Saved entries:
****************************************
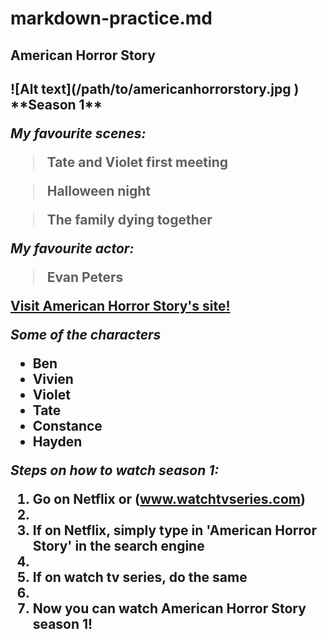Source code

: markdown-practice.md
====================
<h2>American Horror Story<h2>
![Alt text](/path/to/americanhorrorstory.jpg )
**Season 1**

*My favourite scenes:*
> Tate and Violet first meeting

> Halloween night

> The family dying together

<em>My favourite actor:</em>

> Evan Peters

[Visit American Horror Story's site!](www.americanhorrorstory.com)

*Some of the characters*
- Ben 
- Vivien 
- Violet 
- Tate 
- Constance
- Hayden

*Steps on how to watch season 1:*

1. Go on Netflix or (www.watchtvseries.com)
2. 
2. If on Netflix, simply type in 'American Horror Story' in the search engine
3. 
3. If on watch tv series, do the same
4. 
4. Now you can watch American Horror Story season 1!
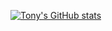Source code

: [![Tony's GitHub stats](https://github-readme-stats.vercel.app/api?username=tonytrinh19&hide=issues&show_icons=true&theme=onedark)](https://github.com/anuraghazra/github-readme-stats)

<!--
**tonytrinh19/tonytrinh19** is a ✨ _special_ ✨ repository because its `README.md` (this file) appears on your GitHub profile.

Here are some ideas to get you started:

- 🔭 I’m currently working on ...
- 🌱 I’m currently learning ...
- 👯 I’m looking to collaborate on ...
- 🤔 I’m looking for help with ...
- 💬 Ask me about ...
- 📫 How to reach me: ...
- 😄 Pronouns: ...
- ⚡ Fun fact: ...
-->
****************************************
§ Directions: Take every line from the records above that has the word "GitHub" and copy it.

§ Your response:
: [![Tony's GitHub stats](https://github-readme-stats.vercel.app/api?username=tonytrinh19&hide=issues&show_icons=true&theme=onedark)](https://github.com/anuraghazra/github-readme-stats)
**tonytrinh19/tonytrinh19** is a ✨ _special_ ✨ repository because its `README.md` (this file) appears on your GitHub profile.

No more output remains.